Referentenentwurf statt Gesetz: Was am 18.08.2026 wirklich passiert ist

Wenn du im Juli 2026 unseren Artikel zur Einkommensteuerreform 2027 gelesen hast, kennst du schon die politische Stoßrichtung: Entlastung bei kleinen und mittleren Einkommen, Anhebung des Grundfreibetrags, mehr Kindergeld – finanziert unter anderem über höhere Steuersätze für sehr hohe Einkommen. Damals gab es dazu aber noch keinen Gesetzestext, nur Eckpunkte aus dem Koalitionsausschuss.

Das hat sich am 18.08.2026 geändert: Das BMF hat den Referentenentwurf für das „Einkommensteuerreformgesetz 2027" (Bearbeitungsstand 18.08.2026) veröffentlicht, inklusive Anschreiben an Verbände und Fachkreise zur Stellungnahme. Das ist der Punkt, an dem aus einer politischen Absicht ein tatsächlicher Gesetzestext mit konkreten Paragrafen und Beträgen wird.
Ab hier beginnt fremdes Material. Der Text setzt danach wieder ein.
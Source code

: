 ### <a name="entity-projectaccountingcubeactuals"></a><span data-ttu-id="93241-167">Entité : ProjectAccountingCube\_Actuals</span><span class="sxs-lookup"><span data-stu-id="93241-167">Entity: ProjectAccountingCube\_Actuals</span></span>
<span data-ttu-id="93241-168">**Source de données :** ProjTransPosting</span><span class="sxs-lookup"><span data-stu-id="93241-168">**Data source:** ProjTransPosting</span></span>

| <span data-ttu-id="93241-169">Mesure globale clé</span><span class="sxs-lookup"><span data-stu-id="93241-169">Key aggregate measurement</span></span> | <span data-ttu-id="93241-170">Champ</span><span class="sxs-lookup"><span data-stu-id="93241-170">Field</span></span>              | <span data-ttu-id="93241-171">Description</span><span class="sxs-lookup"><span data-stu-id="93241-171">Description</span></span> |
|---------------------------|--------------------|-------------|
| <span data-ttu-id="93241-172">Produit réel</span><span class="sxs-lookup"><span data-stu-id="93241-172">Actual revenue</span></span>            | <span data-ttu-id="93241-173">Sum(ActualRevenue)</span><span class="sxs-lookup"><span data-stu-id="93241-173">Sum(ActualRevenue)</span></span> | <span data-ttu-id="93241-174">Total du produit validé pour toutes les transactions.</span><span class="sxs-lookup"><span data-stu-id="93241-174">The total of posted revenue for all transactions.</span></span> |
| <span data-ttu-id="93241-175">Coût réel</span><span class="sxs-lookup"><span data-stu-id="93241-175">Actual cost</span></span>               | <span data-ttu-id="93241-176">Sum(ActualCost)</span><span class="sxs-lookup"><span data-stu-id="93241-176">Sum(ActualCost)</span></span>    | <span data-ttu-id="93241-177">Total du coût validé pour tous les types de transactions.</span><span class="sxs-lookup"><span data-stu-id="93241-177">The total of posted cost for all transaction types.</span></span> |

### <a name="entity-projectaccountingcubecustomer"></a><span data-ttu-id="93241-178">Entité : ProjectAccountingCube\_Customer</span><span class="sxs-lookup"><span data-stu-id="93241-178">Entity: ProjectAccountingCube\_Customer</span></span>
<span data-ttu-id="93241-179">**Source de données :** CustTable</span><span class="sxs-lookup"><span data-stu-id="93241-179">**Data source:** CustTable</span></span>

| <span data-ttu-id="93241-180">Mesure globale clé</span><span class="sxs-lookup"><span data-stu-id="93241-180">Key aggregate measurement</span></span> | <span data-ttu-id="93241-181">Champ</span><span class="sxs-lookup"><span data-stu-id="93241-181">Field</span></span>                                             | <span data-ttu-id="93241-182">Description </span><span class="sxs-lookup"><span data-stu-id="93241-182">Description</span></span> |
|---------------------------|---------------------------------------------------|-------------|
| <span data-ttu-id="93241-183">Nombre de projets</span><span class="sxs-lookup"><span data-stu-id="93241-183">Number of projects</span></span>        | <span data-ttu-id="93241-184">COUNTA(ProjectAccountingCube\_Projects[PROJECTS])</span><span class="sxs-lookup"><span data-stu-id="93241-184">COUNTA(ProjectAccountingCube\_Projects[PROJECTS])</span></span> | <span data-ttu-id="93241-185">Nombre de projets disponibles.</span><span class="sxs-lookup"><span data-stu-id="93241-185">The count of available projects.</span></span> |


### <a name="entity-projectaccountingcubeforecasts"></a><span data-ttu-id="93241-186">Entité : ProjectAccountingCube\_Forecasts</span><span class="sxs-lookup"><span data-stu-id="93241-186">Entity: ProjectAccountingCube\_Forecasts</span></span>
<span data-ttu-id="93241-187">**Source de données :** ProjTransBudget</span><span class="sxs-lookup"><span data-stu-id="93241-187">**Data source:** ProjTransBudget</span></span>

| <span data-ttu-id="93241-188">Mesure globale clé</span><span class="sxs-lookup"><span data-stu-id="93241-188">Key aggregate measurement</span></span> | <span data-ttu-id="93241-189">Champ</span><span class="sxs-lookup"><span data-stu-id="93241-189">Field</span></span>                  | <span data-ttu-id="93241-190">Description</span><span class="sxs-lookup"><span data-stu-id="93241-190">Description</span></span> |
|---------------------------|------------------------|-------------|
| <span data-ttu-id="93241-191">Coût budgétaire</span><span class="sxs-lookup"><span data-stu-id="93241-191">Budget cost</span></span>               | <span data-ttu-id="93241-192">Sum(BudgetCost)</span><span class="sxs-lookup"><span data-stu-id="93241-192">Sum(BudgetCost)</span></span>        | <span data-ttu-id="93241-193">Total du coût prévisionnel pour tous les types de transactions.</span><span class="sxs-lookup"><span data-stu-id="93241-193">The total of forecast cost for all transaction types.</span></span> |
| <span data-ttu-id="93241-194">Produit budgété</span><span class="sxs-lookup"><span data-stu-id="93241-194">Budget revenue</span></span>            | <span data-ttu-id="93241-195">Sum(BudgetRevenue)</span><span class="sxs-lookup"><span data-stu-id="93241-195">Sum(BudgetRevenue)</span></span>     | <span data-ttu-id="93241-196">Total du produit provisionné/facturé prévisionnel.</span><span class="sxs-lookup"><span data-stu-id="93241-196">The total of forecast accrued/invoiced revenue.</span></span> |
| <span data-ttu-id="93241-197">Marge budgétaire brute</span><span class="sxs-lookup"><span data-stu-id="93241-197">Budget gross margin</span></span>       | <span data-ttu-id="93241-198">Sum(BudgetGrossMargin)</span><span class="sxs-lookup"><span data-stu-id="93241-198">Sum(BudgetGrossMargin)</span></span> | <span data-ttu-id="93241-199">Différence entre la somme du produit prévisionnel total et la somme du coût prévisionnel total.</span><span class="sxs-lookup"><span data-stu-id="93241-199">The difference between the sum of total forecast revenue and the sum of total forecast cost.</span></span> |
Der weitere Weg bis zum Inkrafttreten sieht typischerweise so aus:

  • Referentenentwurf (18.08.2026) – ein Fachministerium legt einen Entwurf vor, Verbände und Fachkreise können dazu Stellung nehmen.
  • Kabinettsbeschluss – die Bundesregierung als Ganzes einigt sich auf einen Regierungsentwurf, der oft schon Änderungen gegenüber dem Referentenentwurf enthält.
  • Bundestag – erste, zweite und dritte Lesung, dazwischen Beratung im Finanzausschuss, wo häufig weitere Details angepasst werden.
  • Bundesrat – die Länderkammer muss zustimmen oder kann Einspruch einlegen, je nach Ausgestaltung des Gesetzes.
  • Ausfertigung und Verkündung im Bundesgesetzblatt, danach Inkrafttreten zum im Gesetz genannten Termin.

Für ein Gesetz, das zum 1.1.2027 in Kraft treten soll, ist das ein ambitionierter Zeitplan – zwischen Referentenentwurf im August und geplantem Inkrafttreten liegen nur rund viereinhalb Monate. Genau deshalb ist es realistisch, dass an einzelnen Stellschrauben noch gedreht wird, bevor der Bundestag final abstimmt.

Der Unterschied zum Juli-Artikel ist also nicht nur graduell, sondern qualitativ: Damals ließ sich höchstens einschätzen, in welche Richtung die Reform tendenziell gehen würde. Jetzt liegt ein Text vor, der sich anhand einzelner Paragrafen und Eurobeträge nachvollziehen und mit dem geltenden Recht vergleichen lässt – das ist die Grundlage für alle Zahlen, die in diesem Artikel folgen.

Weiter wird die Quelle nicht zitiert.